On Scaling Limits and Open Source
Tsiolkovsky, Shannon, and OpenMythos
In 1897, a Russian schoolteacher working alone in Kaluga wrote down a relationship between fuel and speed that has governed every rocket ever launched. He was not trying to build anything. He was trying to understand whether a rocket was even possible in the vacuum of space, where there is nothing to push against. What he found was not a solution. It was a wall.
The wall says: the faster you want to go, the more fuel you need — but not proportionally more. Exponentially more. Each additional unit of speed costs a multiplied fraction of everything you are already carrying. You end up burning fuel to carry the fuel that carries the fuel. To reach orbit, fifteen kilograms of propellant burn for every single kilogram that arrives. The rocket equation does not negotiate. It does not respond to better engineering. It is a mathematical sentence, and the only real answer ever found was staging — shed the spent mass at each phase, apply the cost locally, reset the calculation. The wall holds. But you stop paying the whole bill at once.
Tsiolkovsky’s wall and Claude Shannon’s ceiling are the same wall. Shannon proved it in 1948 from a completely different direction: every channel that carries information — a wire, a radio signal, a conversation — has a hard limit on how much it can reliably transmit. Past that limit, the channel does not go silent. It does not produce recognizable static. It produces output that looks exactly like signal — structured, coherent, formatted correctly — but carries nothing. The noise has learned to dress as a transmission. An observer on the receiving end has no local way to tell the difference.

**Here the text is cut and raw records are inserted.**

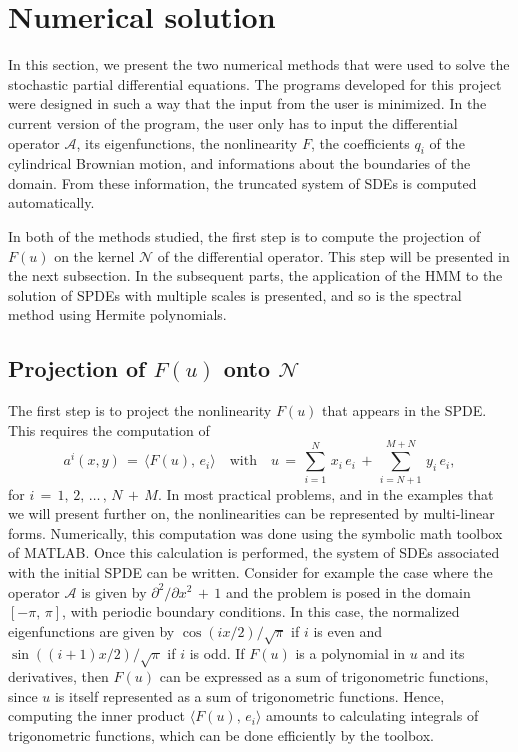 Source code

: \section{Numerical solution} 
\label{sec:Numerical solution}
In this section, we present the two numerical methods that were used to
solve the stochastic partial differential equations. The programs developed for
this project were designed in such a way that the input from the user is
minimized. In the current version of the program, the user only has to input
the differential operator $\mathcal A$, its eigenfunctions, the nonlinearity
$F$, the coefficients $q_i$ of the cylindrical Brownian motion, and
informations about the boundaries of the domain. From these information, the
truncated system of SDEs is computed automatically.

In both of the methods studied, the first step is to compute the projection of $F(u)$
on the kernel $\mathcal N$ of the differential operator. This step will be presented
in the next subsection. In the subsequent parts, the application of the HMM to
the solution of SPDEs with multiple scales is presented, and so is the spectral
method using Hermite polynomials.

\subsection{Projection of $F(u)$ onto $\mathcal N$}
\label{sub:Projection of F(u) on  N}
The first step is to project the nonlinearity $F(u)$ that appears in the SPDE.
This requires the computation of
$$
a^i(x,y) \,=\, \langle F(u),\, e_i\rangle \quad
\text{with} \quad u \,=\, \sum^{N}_{i=1} \, x_i \, e_i \,+\,
\sum^{M+N}_{i=N+1}\, y_i \, e_i,
$$
for $i \,=\, 1,\,2,\,{\dots}\,,\, N \,+\, M$. In most practical problems, and in the examples
that we will present further on,  the nonlinearities can be represented by
multi-linear forms.  Numerically, this computation was done using the symbolic
math toolbox of MATLAB. Once this calculation is performed, the system of SDEs
associated with the initial SPDE can be written. Consider for example the case
where the operator $\mathcal A$ is given by ${\partial}^2/{\partial}x^2 \,+\,1$ and the problem
is posed in the domain $[-{\pi},\,{\pi}]$, with periodic boundary conditions. In this
case, the normalized eigenfunctions are given by $\cos(ix/2)/\sqrt{\pi}$ if $i$ is
even and $\sin((i+1)x/2)/\sqrt{\pi}$ if $i$ is odd. If $F(u)$ is a polynomial in
$u$ and its derivatives, then $F(u)$ can be expressed as a sum of trigonometric
functions, since $u$ is
itself
represented as a sum of trigonometric functions. Hence, computing the inner
product $\langle F(u),\, e_i \rangle$ amounts to calculating integrals of
trigonometric functions, which can be done efficiently by the toolbox.

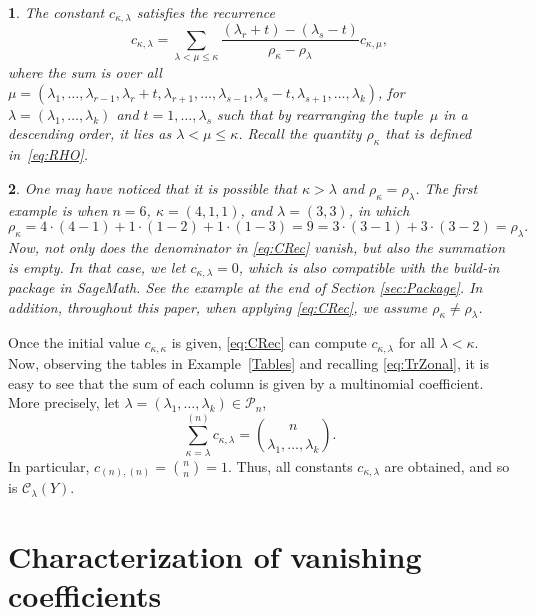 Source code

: \documentclass[smallextended]{svjour3}
\newtheorem{thm}{\protect\theoremname}
\newtheorem{rem}[thm]{\protect\remarkname}
\providecommand{\remarkname}{Remark}
\providecommand{\theoremname}{Theorem}
\begin{document}
\begin{thm}
The constant $c_{\kappa,\lambda}$ satisfies the recurrence \cite[eq.~14]{Muirhead}
\begin{equation}\label{eq:CRec}
  c_{\kappa,\lambda} =
  \sum_{\lambda<\mu\leq\kappa}\frac{\left(\lambda_{r}+t\right)-\left(\lambda_{s}-t\right)}{\rho_{\kappa}-\rho_{\lambda}}c_{\kappa,\mu},
\end{equation}
where the sum is over all $ \mu=(\lambda_1,\ldots,\lambda_{r-1},\lambda_r+t,\lambda_{r+1},\ldots,
  \lambda_{s-1},\lambda_s-t,\lambda_{s+1}, \allowbreak \ldots,\lambda_k)$, for $\lambda=\left(\lambda_1,\ldots,\lambda_k\right)$
and $t=1,\ldots,\lambda_s$ such that by rearranging the tuple~$\mu$
in a descending order, it lies as $\lambda<\mu\leq\kappa$. Recall the quantity
$\rho_\kappa$ that is defined in~\eqref{eq:RHO}.
\end{thm}

\begin{rem}
One may have noticed that it is possible that $\kappa>\lambda$ and $\rho_\kappa=\rho_\lambda$. The first example is when $n=6$, $\kappa=(4,1,1)$, and $\lambda=(3,3)$, in which 
\[
\rho_\kappa=4\cdot(4-1)+1\cdot(1-2)+1\cdot(1-3)=9=3\cdot(3-1)+3\cdot(3-2)=\rho_\lambda.
\]
Now, not only does the denominator in \eqref{eq:CRec} vanish, but also the summation is empty. In that case, we let $c_{\kappa,\lambda}=0$, which is also compatible with the build-in package in SageMath. See the example at the end of Section \ref{sec:Package}. In addition, throughout this paper, when applying \eqref{eq:CRec}, we assume $\rho_\kappa\neq\rho_\lambda$.
\end{rem}

Once the initial value $c_{\kappa,\kappa}$ is given,
\eqref{eq:CRec} can compute $c_{\kappa,\lambda}$ for all $\lambda<\kappa$.
Now, observing the tables in Example~\ref{Tables} and recalling \eqref{eq:TrZonal},
it is easy to see that the sum of each column is given by a multinomial
coefficient. More precisely, let
$\lambda=(\lambda_1,\ldots,\lambda_k)\in\mathcal{P}_{n}$,
\begin{equation}
  \sum_{\kappa=\lambda}^{(n)}c_{\kappa,\lambda} =
  \binom{n}{\lambda_1,\ldots,\lambda_k}.\label{eq:CInitial}
\end{equation}
In particular, $c_{(n),(n)}=\binom{n}{n}=1$.
Thus, all constants $c_{\kappa,\lambda}$ are obtained, and so is $\mathcal{C}_{\lambda}(Y)$. 


\section{Characterization of vanishing coefficients}\label{sec:zeros}
\end{document}
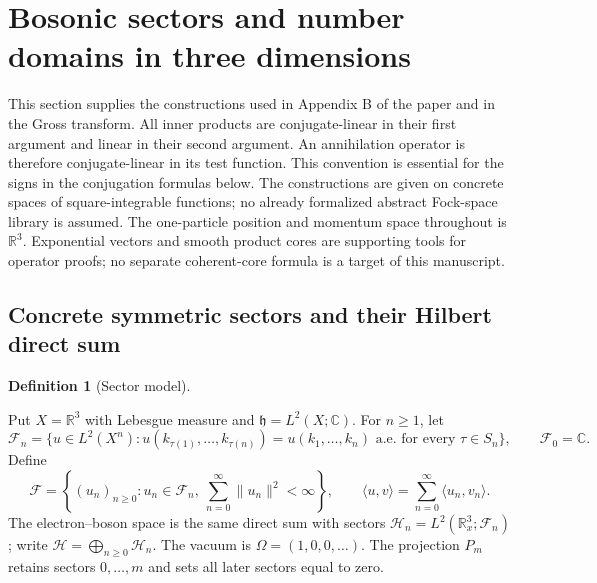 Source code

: \documentclass[11pt,a4paper]{article}
\theoremstyle{definition}
\newtheorem{definition}[theorem]{Definition}
\theoremstyle{remark}
\newcommand{\proofid}[1]{\par\smallskip{\normalfont\scriptsize\color{inkblue}Stable ID: \nolinkurl{#1}}\par\smallskip}
\begin{document}
\section{Bosonic sectors and number domains in three dimensions}
\label{sec:fock}

This section supplies the constructions used in Appendix B of the paper and
in the Gross transform. All inner products are conjugate-linear in their first
argument and linear in their second argument. An annihilation operator is
therefore conjugate-linear in its test function. This convention is essential
for the signs in the conjugation formulas below. The constructions are given
on concrete spaces of square-integrable functions; no already formalized
abstract Fock-space library is assumed. The one-particle position and
momentum space throughout is $\mathbb R^3$. Exponential vectors and
smooth product cores are supporting tools for operator proofs; no separate
coherent-core formula is a target of this manuscript.

\subsection{Concrete symmetric sectors and their Hilbert direct sum}

\begin{definition}[Sector model]\label{fock:sectors}
\proofid{fock:sectors}
\par{}\par\smallskip

Put $X=\mathbb R^3$ with Lebesgue measure and
$\mathfrak h=L^2(X;\mathbb C)$. For $n\geq1$, let
\[
 \mathcal F_n=\{u\in L^2(X^n):u(k_{\tau(1)},\ldots,k_{\tau(n)})
     =u(k_1,\ldots,k_n)\text{ a.e. for every }\tau\in S_n\},
 \qquad \mathcal F_0=\mathbb C.
\]
Define
\[
 \mathcal F=\left\{(u_n)_{n\geq0}:u_n\in\mathcal F_n,
                   \ \sum_{n=0}^{\infty}\|u_n\|^2<\infty\right\},
 \qquad
 \langle u,v\rangle=\sum_{n=0}^{\infty}\langle u_n,v_n\rangle.
\]
The electron--boson space is the same direct sum with sectors
$\mathcal H_n=L^2(\mathbb R^3_x;\mathcal F_n)$; write
$\mathcal H=\bigoplus_{n\geq0}\mathcal H_n$.
The vacuum is $\Omega=(1,0,0,\ldots)$. The projection $P_m$ retains
sectors $0,\ldots,m$ and sets all later sectors equal to zero.
\end{definition}
\end{document}
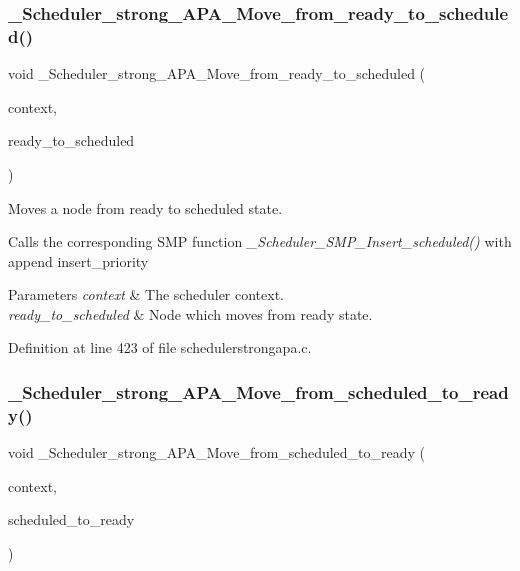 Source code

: \subsubsection{\texorpdfstring{\+\_\+\+Scheduler\+\_\+strong\+\_\+\+A\+P\+A\+\_\+\+Move\+\_\+from\+\_\+ready\+\_\+to\+\_\+scheduled()}{\_Scheduler\_strong\_APA\_Move\_from\_ready\_to\_scheduled()}}
{\footnotesize\ttfamily void \+\_\+\+Scheduler\+\_\+strong\+\_\+\+A\+P\+A\+\_\+\+Move\+\_\+from\+\_\+ready\+\_\+to\+\_\+scheduled (\begin{DoxyParamCaption}\item[{Scheduler\+\_\+\+Context $\ast$}]{context,  }\item[{Scheduler\+\_\+\+Node $\ast$}]{ready\+\_\+to\+\_\+scheduled }\end{DoxyParamCaption})}



Moves a node from ready to scheduled state. 

Calls the corresponding S\+MP function {\itshape \+\_\+\+Scheduler\+\_\+\+S\+M\+P\+\_\+\+Insert\+\_\+scheduled()} with append insert\+\_\+priority


\begin{DoxyParams}{Parameters}
{\em context} & The scheduler context. \\
\hline
{\em ready\+\_\+to\+\_\+scheduled} & Node which moves from ready state. \\
\hline
\end{DoxyParams}


Definition at line 423 of file schedulerstrongapa.\+c.

\mbox{\label{group__RTEMSScoreSchedulerStrongAPA_ga9589d6542faf83879288d437ca84c907}} 
\subsubsection{\texorpdfstring{\+\_\+\+Scheduler\+\_\+strong\+\_\+\+A\+P\+A\+\_\+\+Move\+\_\+from\+\_\+scheduled\+\_\+to\+\_\+ready()}{\_Scheduler\_strong\_APA\_Move\_from\_scheduled\_to\_ready()}}
{\footnotesize\ttfamily void \+\_\+\+Scheduler\+\_\+strong\+\_\+\+A\+P\+A\+\_\+\+Move\+\_\+from\+\_\+scheduled\+\_\+to\+\_\+ready (\begin{DoxyParamCaption}\item[{Scheduler\+\_\+\+Context $\ast$}]{context,  }\item[{Scheduler\+\_\+\+Node $\ast$}]{scheduled\+\_\+to\+\_\+ready }\end{DoxyParamCaption})}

Shannon called this saturation failure. He was precise: it is not an engineering limitation to be eventually overcome. It is a boundary condition baked into the physics of the channel itself.
This is what AI hallucination actually is. Not a fine-tuning problem. Not a prompt engineering problem. A language model is a channel. When a question exceeds what the architecture can reliably carry — when the correct answer lives on the other side of the ceiling — the model does not go quiet. It produces fluent, confident, syntactically perfect output that may have no relationship to the truth. A saturated channel emitting noise it has learned to dress as signal. Making the model larger raises the ceiling slightly. It does not change the nature of the ceiling. The hardest questions expand to fill whatever ceiling you build.
The Confession the Numbers Are Making
The AI industry has been slowly, expensively arriving at this reckoning. The jump from GPT-2 to GPT-4 required roughly ten thousand times more compute. The capability improvement was not ten thousand times larger. Each new order of magnitude of investment buys less and less on the problems that actually require deep reasoning — chained inference, long-context judgment, the kind of thinking that holds many facts in mind simultaneously and draws conclusions that do not live on the surface. These are not harder in degree from the easy questions. They are harder in kind. They sit on the other side of a qualitative boundary, and the strategy of making the same architecture larger and training it on more data does not cross a qualitative boundary. It approaches it. More expensively with each iteration.
This is Tsiolkovsky in a data center. The rocket is getting heavier. The staging has not yet happened.
Claude Mythos — Anthropic’s frontier reasoning model, the architecture that has been held up as the apex of what deep reasoning in a language model can look like — cannot scale its way out of this. The compute cost of pushing further along the same architectural logic is becoming structurally untenable. The ceiling is real. The exponential is real. More fuel is not the answer.
Parcae, and Time Dilation at the Frontier
Two weeks ago, researchers at UC San Diego and Together AI published an architecture called Parcae. It is a looped model: rather than processing a question once through a fixed sequence of stages, it loops through the same stages repeatedly, refining its understanding with each pass. Easy questions exit early. Hard questions loop longer. For the first time, a model allocates effort as a function of actual difficulty — not distributing compute uniformly across easy and hard alike, but going deeper where depth is warranted and stopping when the answer has crystallized.
The stability problem in looped architectures has always been drift: accumulated reasoning that amplifies error rather than insight, loop after loop, until the output collapses into noise. Parcae solves this not by monitoring for drift but by making drift structurally impossible. The loop is constrained to be contractive by construction. It must converge. A 770 million parameter Parcae model matches a 1.3 billion parameter standard model in quality. Half the parameters. Clean, predictable scaling laws that earlier looped architectures could never produce. The staging, in the Tsiolkovsky sense, has happened.
Parcae is the staging mechanism. OpenMythos is the moment it became public. The frontier labs are the single-stage rocket that just watched the staging happen on GitHub.